Lazımdır o şeyden de, ayrıca tövbe etmek.
Yani hangi kapıdan çıktı ise o eğer,
Yine aynı kapıdan girmesi icab eder.
a) Allah, dünyada iken yaptığınız kötülükleri örtmek suretiyle gâfûr; âhirette de affetmek suretiyle rahîm olandır.
b) O, cezayı kaldırdığı için gâfûr, sevap verdiği için de rahimdir.
İslam yine de küfür bataklığına saplananlara tevbe kapılarını kapatmaz. Kapılar arkasına kadar açıktır. Günahkar insana bu tevbe kapılarını çalmaktan, istiğfar edip Allah'a yönelmekten başka bir çare yoktur. Yeter ki bu kapıya doğru gelsinler, perdeleri aralamaya çalışsınlar.
Tevbenin faydası
Tevbeden sonra düzelme varsa kabulünün alametidir. Ardından gelen 'ıslah' bunu gösterir.

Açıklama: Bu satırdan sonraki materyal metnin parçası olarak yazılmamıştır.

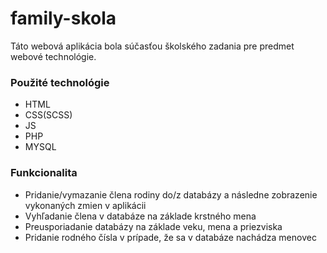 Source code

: # family-skola

Táto webová aplikácia bola súčasťou školského zadania pre predmet webové technológie.

### Použité technológie ###
 - HTML
 - CSS(SCSS)
 - JS
 - PHP
 - MYSQL
    
### Funkcionalita ## 
 - Pridanie/vymazanie člena rodiny do/z databázy a následne zobrazenie vykonaných zmien v aplikácii
 - Vyhľadanie člena v databáze na základe krstného mena
 - Preusporiadanie databázy na základe veku, mena a priezviska 
 - Pridanie rodného čísla v prípade, že sa v databáze nachádza menovec
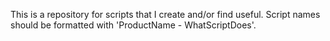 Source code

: This is a repository for scripts that I create and/or find useful.  Script names should be formatted with 'ProductName - WhatScriptDoes'. 
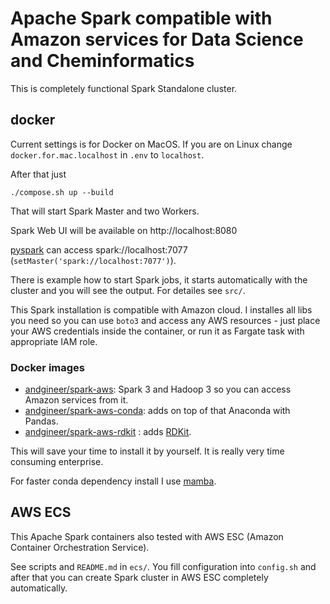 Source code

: # Apache Spark compatible with Amazon services for Data Science and Cheminformatics 

This is completely functional Spark Standalone cluster.
 
## docker

Current settings is for Docker on MacOS. 
If you are on Linux change `docker.for.mac.localhost` in `.env` to `localhost`.

After that just

    ./compose.sh up --build
    
That will start Spark Master and two Workers.

Spark Web UI will be available on http://localhost:8080

[pyspark](https://realpython.com/pyspark-intro/) can access spark://localhost:7077 
(`setMaster('spark://localhost:7077')`).

There is example how to start Spark jobs, it starts automatically with the cluster and you will see the output. 
For detailes see `src/`.

This Spark installation is compatible with Amazon cloud. I installes all libs you need so you can use `boto3` and access
any AWS resources - just place your AWS credentials inside the container, or run it as Fargate task with appropriate IAM
role.

### Docker images
- [andgineer/spark-aws](https://hub.docker.com/repository/docker/andgineer/spark-aws):  Spark 3 and Hadoop 3 so you can access Amazon services from it.
- [andgineer/spark-aws-conda](https://hub.docker.com/repository/docker/andgineer/spark-aws-conda): adds on top of that Anaconda with Pandas.
- [andgineer/spark-aws-rdkit](https://hub.docker.com/repository/docker/andgineer/spark-aws-rdkit) : adds [RDKit](https://www.rdkit.org).

This will save your time to install it by yourself. It is really very time consuming enterprise.

For faster conda dependency install I use [mamba](https://github.com/mamba-org/mamba).

## AWS ECS

This Apache Spark containers also tested with AWS ESC (Amazon Container Orchestration Service).

See scripts and `README.md` in `ecs/`.
You fill configuration into `config.sh` and after that you can create Spark cluster in AWS ESC completely automatically.
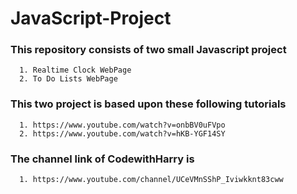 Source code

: # JavaScript-Project
### This repository consists of two small Javascript project
 
      1. Realtime Clock WebPage
      2. To Do Lists WebPage
 
### This two project is based upon these following tutorials
      
      1. https://www.youtube.com/watch?v=onbBV0uFVpo
      2. https://www.youtube.com/watch?v=hKB-YGF14SY
 
### The channel link of CodewithHarry is
      
      1. https://www.youtube.com/channel/UCeVMnSShP_Iviwkknt83cww
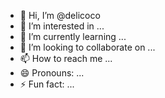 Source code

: - 👋 Hi, I’m @delicoco
- 👀 I’m interested in ...
- 🌱 I’m currently learning ...
- 💞️ I’m looking to collaborate on ...
- 📫 How to reach me ...
- 😄 Pronouns: ...
- ⚡ Fun fact: ...

<!---
delicoco/delicoco is a ✨ special ✨ repository because its `README.md` (this file) appears on your GitHub profile.
You can click the Preview link to take a look at your changes.
--->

• Tevbe bir kuvvettir. O, her iyiliğin kalbi sayılır;
1- Tevbe yapıldığı zaman nefsin, şeytanın, kötü arkadaşların saltanatı yıkılır. Onlara harcanan kuvvet, gözüne ve kalbine gelir.
2- Tevbe ile varlık kuvvet bulur.
3- İç âlem temizlenir.
4- İçtiği su helâl, yediği yemek pak olur.
5- Şüphe ve haram korkusundan uzak işler yapar.
6- İşlerini ayık yapar.
7- Alışını verişini doğru kılar.
8- Bütün gayreti Allah’a yönelir.
9- Âdet olan şeyler gider, yerine Allah’a kulluk gelir.10- Mâsiyet kalkar, yerine itaat gelir.
11- İslâm dininin îcâplarını yerine getirir.
el-Gafûr (c.c.)
el-Gafûr ism-i şerifi ‘غفر’ kökünden gelmektedir. Kelimenin aslı örtmek, perdelemektir. Bu yüzden savaşta başı darbelerden korumak için giyilen şeye ‘miğfer’ denilmiştir. Yine 'büyük kalabalık' anlamında da kullanılır. Başı örten bez parçasına da ‘Ğaffare’ denir. Bu kelimenin, yara üzerine sürülünce iyileştiren bir bitki adından geldiği de söylenmiştir.
Allah (c.c.) Ğafir, Ğaffar, Ğafur’dur. Bu isimler örtmeye, cezalandırmamaya ve aceleciliği terk etmeye delalet eder. Mağfiret, günahları örtmektir. Örtmek ise iki türlüdür:
1- Hakkından vazgeçmek, günahları bağışlamaktır.
2- Fenalıkların üzerini örtüp başkalarının onları görmesine mani olmaktır. Dolayısıyla mağfiret, sabır, yumuşak davranma, cezalandırmadan acele etmeme, ihsan ve bağış gibi Allah (c.c.)’ın sıfatlarını kapsar.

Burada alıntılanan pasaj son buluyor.